TimCole: any concerns or questions about the minutes?
... Hearing none, we'll consider the minutes of the previous call approved.

Minutes approved.


PDF/A Standards Wiki: http://pdf.editme.com/pdfa

lrosenth: that wiki hasn't been used in a while; not as up to date as it could be, but it will work for now

<lrosenth> Presentation: http://drops.pdfsages.com/1et0B

lrosenth: will send out a set of more current links later
... the presentation focuses on things that the working group did and did not do during the process of developing PDF/A
... PDF/A is a series of ISO standards: 19005 in three parts.
... Initial history involves the US federal gov't in 2002-2003 ran into the issue in that they had adopted PDF in a variety of use cases, but found that not all PDFs are created equal.
... PDF had not been designed with validation in mind, for example. The gov't needed a way to define a subset of PDF that was optimized for their use cases.
... They brought Adobe and others on board, opening this from fed gov't use cases to a generally more reliable PDF (now, PDF/A)
... There are three parts to the standard: Part One = original standard, based on current version (1.4) of PDF standard.

<scribe> ... New versions of PDF developed after that (post 1.4), so then the effort of PDF/ came to align with PDF as an ISO standard (post 1.7)

UNKNOWN_SPEAKER: PDF/A part three introduced one change.
... The biggest debate between one and two was whether to allow attachments in a PDF/A file, and if so, what types.

Bill: when you say attached to it, are you talking about a completely separate doc, or something embedded?

lrosenth: yes, embedded file.
... In PDF/A one, specifically forbid embedded files. Then found there were many real world use cases to allow embedding (e.g., archiving world uses collections which would have benefited from that feature)
... In part two, allowed for embedding PDF/A within other PDF/A. But there is still controversy around whether inclusion of non-PDF/A files, esp. in the archival community.
... In part three, you can embed anything. That's the biggest difference between two and three.
... The archival community still has many negative things to say about arbitrary blobs within a file, but in other use cases, this is necessary.

Tim: When we talk about embedding, I think of embedding fonts. Where does that fit?

lrosenth: What's common to all of the parts is that all data must be self-contained. All the fonts, images, text, color profiles, must be included. There can be no external references to content.

scribe: There is no security, encryption, or DRM. This was agreed to from day one. The problem with security is that over time, you can lose passwords and render the content inaccessible.
... PDF, because it was not designed for validation, allowed you to do the same thing but in different ways. PDF/A restricts that to allow only one way.
... Last big thing, consistent across all parts, is that nothing that will change the content out from under the user without their explicit permission (e.g., JavaScript cannot hide or change things as they might with forms)

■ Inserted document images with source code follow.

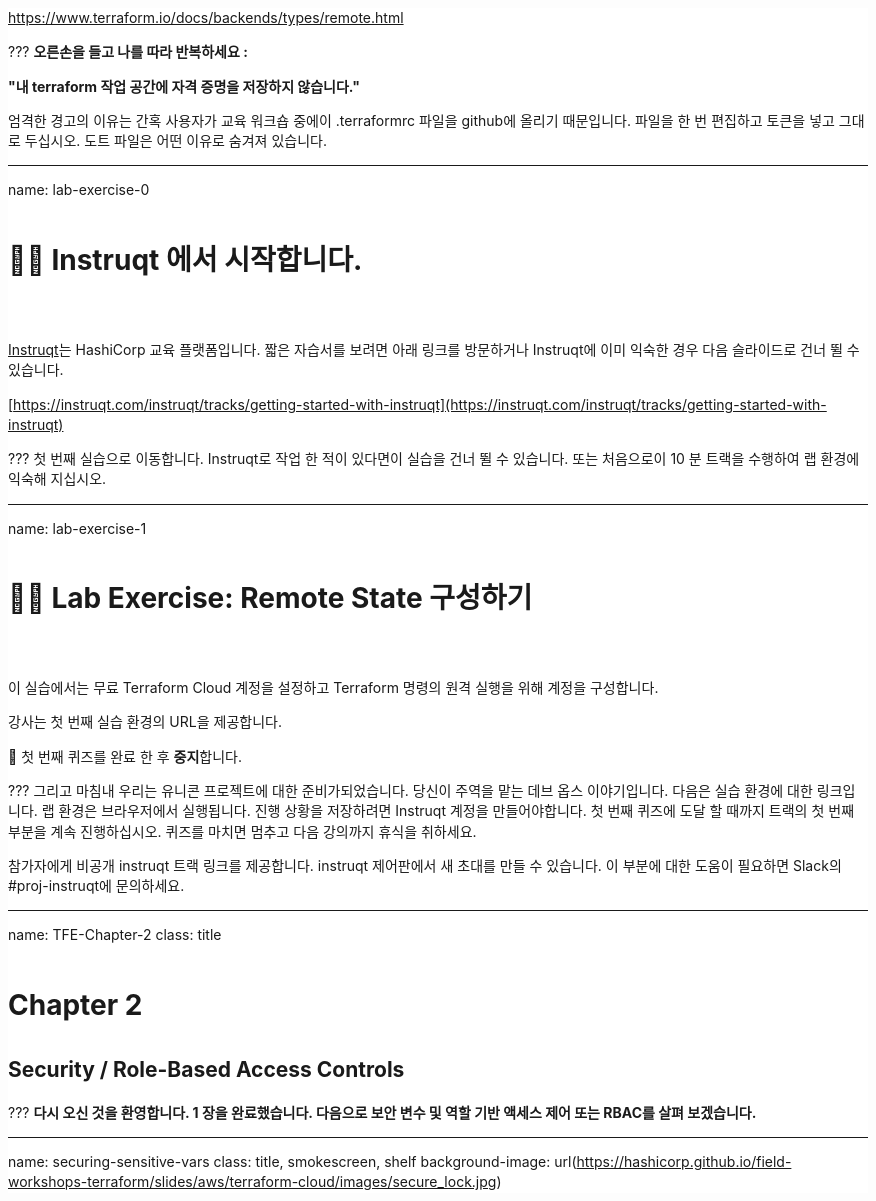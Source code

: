 https://www.terraform.io/docs/backends/types/remote.html

???
**오른손을 들고 나를 따라 반복하세요 :**

**"내 terraform 작업 공간에 자격 증명을 저장하지 않습니다."**

엄격한 경고의 이유는 간혹 사용자가 교육 워크숍 중에이 .terraformrc 파일을 github에 올리기 때문입니다. 파일을 한 번 편집하고 토큰을 넣고 그대로 두십시오. 도트 파일은 어떤 이유로 숨겨져 있습니다.

---
name: lab-exercise-0
# 👩‍💻 Instruqt 에서 시작합니다.
<br><br>
[Instruqt](https://instruqt.com)는 HashiCorp 교육 플랫폼입니다. 짧은 자습서를 보려면 아래 링크를 방문하거나 Instruqt에 이미 익숙한 경우 다음 슬라이드로 건너 뛸 수 있습니다.

[https://instruqt.com/instruqt/tracks/getting-started-with-instruqt](https://instruqt.com/instruqt/tracks/getting-started-with-instruqt)

???
첫 번째 실습으로 이동합니다. Instruqt로 작업 한 적이 있다면이 실습을 건너 뛸 수 있습니다. 또는 처음으로이 10 분 트랙을 수행하여 랩 환경에 익숙해 지십시오.

---
name: lab-exercise-1
# 👩‍💻 Lab Exercise: Remote State 구성하기
<br><br>
이 실습에서는 무료 Terraform Cloud 계정을 설정하고 Terraform 명령의 원격 실행을 위해 계정을 구성합니다.

강사는 첫 번째 실습 환경의 URL을 제공합니다.

🛑 첫 번째 퀴즈를 완료 한 후 **중지**합니다.

???
그리고 마침내 우리는 유니콘 프로젝트에 대한 준비가되었습니다. 당신이 주역을 맡는 데브 옵스 이야기입니다. 다음은 실습 환경에 대한 링크입니다. 랩 환경은 브라우저에서 실행됩니다. 진행 상황을 저장하려면 Instruqt 계정을 만들어야합니다. 첫 번째 퀴즈에 도달 할 때까지 트랙의 첫 번째 부분을 계속 진행하십시오. 퀴즈를 마치면 멈추고 다음 강의까지 휴식을 취하세요.

참가자에게 비공개 instruqt 트랙 링크를 제공합니다. instruqt 제어판에서 새 초대를 만들 수 있습니다. 이 부분에 대한 도움이 필요하면 Slack의 #proj-instruqt에 문의하세요.

---
name: TFE-Chapter-2
class: title
# Chapter 2
## Security / Role-Based Access Controls

???
**다시 오신 것을 환영합니다. 1 장을 완료했습니다. 다음으로 보안 변수 및 역할 기반 액세스 제어 또는 RBAC를 살펴 보겠습니다.**

---
name: securing-sensitive-vars
class: title, smokescreen, shelf
background-image: url(https://hashicorp.github.io/field-workshops-terraform/slides/aws/terraform-cloud/images/secure_lock.jpg)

Tim: That answers the question, raises several things to think about

lrosenth: In PDF/A there are three levels of conformance, a b and c. The reason for the three levels of conformance is because there are so many use cases.
... b = basic. Exists primarily for paper-to-PDF scenarios. If you have a document that is full of images, that is acceptable in a PDF/A. If you have no text there, it doesn't make sense to require things like Unicode or accessibility tags.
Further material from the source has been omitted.